CA Caen, 2e ch. civ. et com., 31 octobre 2019, n° 19/01823
CAEN
Arrêt
Autre
PARTIES
Demandeur :
MJ (SARL)
Défendeur :
Ministère Public, Selarl Ajire (ès qual.), Selarl Bruno Cambon (ès qual.), Mr Lasco International (Sasu)
COMPOSITION DE LA JURIDICTION
Président :
Mme Briand
Conseillers :
Mme Heijmeijer, Mme Gouarin
Avocats :
Me Pajeot, Me Sauvage, Selarl Thill-Langeard & Associés, Me Guillaume
EXPOSE DU LITIGE
Le tribunal de commerce de Coutances a ouvert une procédure de redressement judiciaire à l'égard de la SAS MR Lasco international par jugement du 5 mars 2019, qu'il a convertie en liquidation judiciaire par jugement du 7 mai 2019 puis a arrêté le plan de cession de l'entreprise au bénéfice de la SARL MJ par jugement du 5 juin 2019.

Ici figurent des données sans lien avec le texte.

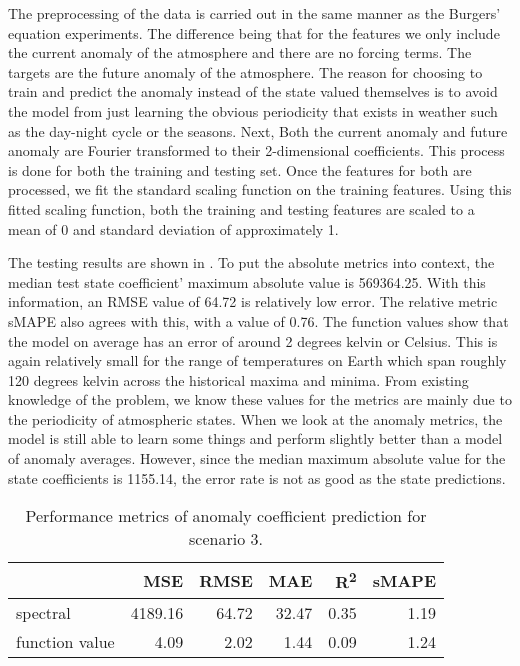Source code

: The preprocessing of the data is carried out in the same manner as the Burgers' equation experiments. The difference being that for the features we only include the current anomaly of the atmosphere and there are no forcing terms. The targets are the future anomaly of the atmosphere. The reason for choosing to train and predict the anomaly instead of the state valued themselves is to avoid the model from just learning the obvious periodicity that exists in weather such as the day-night cycle or the seasons. Next, Both the current anomaly and future anomaly are Fourier transformed to their 2-dimensional coefficients. This process is done for both the training and testing set. Once the features for both are processed, we fit the standard scaling function on the training features. Using this fitted scaling function, both the training and testing features are scaled to a mean of 0 and standard deviation of approximately 1.

The testing results are shown in . To put the absolute metrics into context, the median test state coefficient' maximum absolute value is \num{569364.25}. With this information, an RMSE value of 64.72 is relatively low error. The relative metric sMAPE also agrees with this, with a value of 0.76. The function values show that the model on average has an error of around 2 degrees kelvin or Celsius. This is again relatively small for the range of temperatures on Earth which span roughly 120 degrees kelvin across the historical maxima and minima. From existing knowledge of the problem, we know these values for the metrics are mainly due to the periodicity of atmospheric states. When we look at the anomaly metrics, the model is still able to learn some things and perform slightly better than a model of anomaly averages. However, since the median maximum absolute value for the state coefficients is \num{1155.14}, the error rate is not as good as the state predictions.
\begin{table}[H]
  \caption{Performance metrics of anomaly coefficient prediction for scenario 3.}\label{table:sc3_test_anomaly_metrics}
  \centering
  \begin{tabular}{lrrrrr}
    \toprule
                   & MSE     & RMSE  & MAE   & R\textsuperscript{2} & sMAPE \\
    \midrule
    spectral       & 4189.16 & 64.72 & 32.47 & 0.35                 & 1.19  \\
    function value & 4.09    & 2.02  & 1.44  & 0.09                 & 1.24  \\
    \bottomrule
  \end{tabular}
\end{table}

Le 21 juin 2019 la SARL MJ a fait appel des dispositions du jugement du 5 juin 2019 prononçant l'inaliénabilité pour une durée de deux ans de l'immeuble et du fonds de commerce cédé.
Agissant en exécution d'une ordonnance présidentielle l'y autorisant en date du 26 juin 2019 la SARL MJ a, par actes d'huissier des 2 et 4 juillet 2019, fait assigner à jour fixe la SELARL Ajire ès qualités d'administrateur judiciaire et la SELARL Bruno Cambon ès qualités de liquidateur de la société MR Lasco international ainsi que la dite société devant la cour d'appel de Caen à l'audience du 12 septembre 2019 à 14h.
Dans des conclusions déposées au greffe le 6 septembre 2019 auxquelles il convient de se reporter pour l'exposé des moyens développés la SARL MJ demande à la cour, au visa des dispositions des articles L 661-6, L 642-10, R642-12 et R 661-3 du code de commerce, de rejeter dans son intégralité l'argumentation des intimés, déclarer recevable et bien fondé l'appel interjeté, statuant à nouveau supprimer purement et simplement l'inaliénabilité prononcée, à titre subsidiaire dire et juger que celle-ci cessera de plein droit sur présentation de l'octroi d'un prêt hypothécaire, condamner la SELARL Ajire en tous les dépens dont distraction au profit de maître Jérémie Pajeot de la SELARL Lexavoué.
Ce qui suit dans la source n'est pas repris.